The Senators and Members of Congress know little or nothing about your experience at that first IEP team meeting. They know little or nothing about what it is like to sit in the "mom" chair, across a long table from the school team. They also don't know what it is like for you - and for your child's educational programming - to have a volunteer advocate sitting with you, just to level the playing field a little, and to make the number of "experts" sitting across from you seem slightly less intimidating.
Our federal legislators also don't know how hard it is for parents to find good volunteer advocate help. They don't know how little information parents receive about the IEP process from schools, or about how intimidating school officials can be to parents AND advocates.
The family fight to save the Individuals with Disabilities Education Act [IDEA] is real. The threats to IDEA are real. The intimidation at the school level is real. The schools control the process, and few parents truly have access to competent legal advice or the services of trained advocates.
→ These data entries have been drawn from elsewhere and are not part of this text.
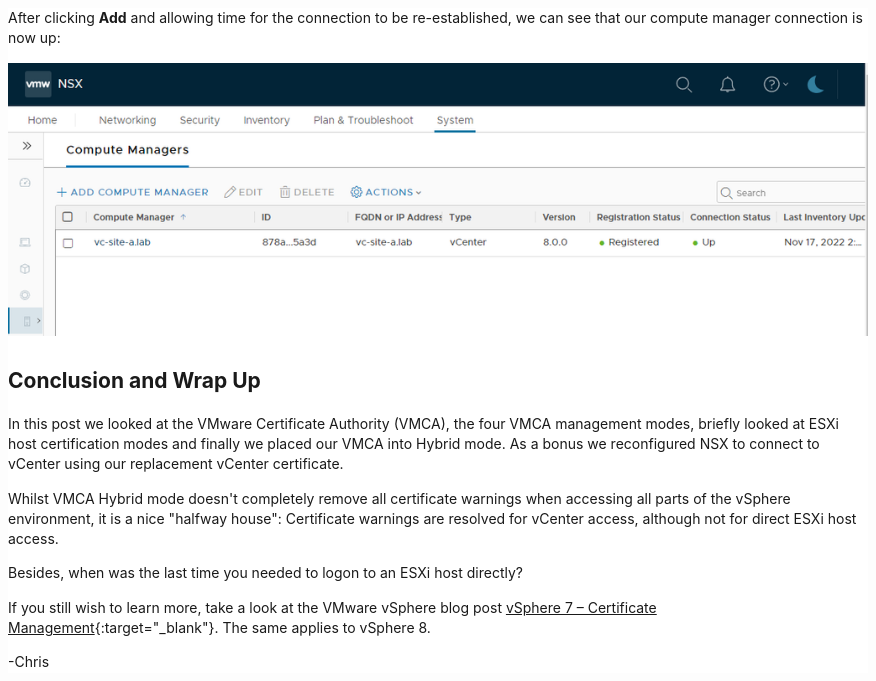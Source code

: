 After clicking **Add** and allowing time for the connection to be re-established, we can see that our compute manager connection is now up: 

<img style="display: block; margin-left: auto; margin-right: auto;" alt="NSX vCenter Connection Up" src="/images/vsphere-certificates-vmca-hybrid-mode/vsphere-certificates-vmca-hybrid-mode-24.png">

## Conclusion and Wrap Up
In this post we looked at the VMware Certificate Authority (VMCA), the four VMCA management modes, briefly looked at ESXi host certification modes and finally we placed our VMCA into Hybrid mode. As a bonus we reconfigured NSX to connect to vCenter using our replacement vCenter certificate.

Whilst VMCA Hybrid mode doesn't completely remove all certificate warnings when accessing all parts of the vSphere environment, it is a nice "halfway house": Certificate warnings are resolved for vCenter access, although not for direct ESXi host access.

Besides, when was the last time you needed to logon to an ESXi host directly?

If you still wish to learn more, take a look at the VMware vSphere blog post [vSphere 7 – Certificate Management](https://blogs.vmware.com/vsphere/2020/04/vsphere-7-certificate-management.html){:target="_blank"}. The same applies to vSphere 8.

-Chris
The proposed attorney fee cap now being considered by Congress seems designed to make competent help even less available to parents and families. And now the advocates are being intimidated in individual schools.
We would like to think that we parents have control over our children's educational programming. But we're consistently stalked by our own fears and our own experiences sitting in the "mom" chair at the long table. If we don't let our legislators know about that experience, and about the current balance of power in favor of the schools, we have nobody to blame but ourselves if Congress takes away the already limited legal resources we now have.
With this new trend of threatening volunteer advocates with the unauthorized practice of law if they help you at IEP Team Meetings, school administrators have only highlighted the threats to our children and us. We cannot let them get away with this. Write your Members of Congress and your Senators. Tell them about your experiences in the "mom" chair. Invite them or their staff members to attend an IEP Team Meeting with you; to sit on your side of the long table in their own "mom" chair.
Our silence as parents in the face of school attacks on advocates only strengthens the schools and weakens the families. Don't remain silent. Call your senator today. We're running out of days - and out of advocates.
And only you know how lonely that little chair and long table truly are.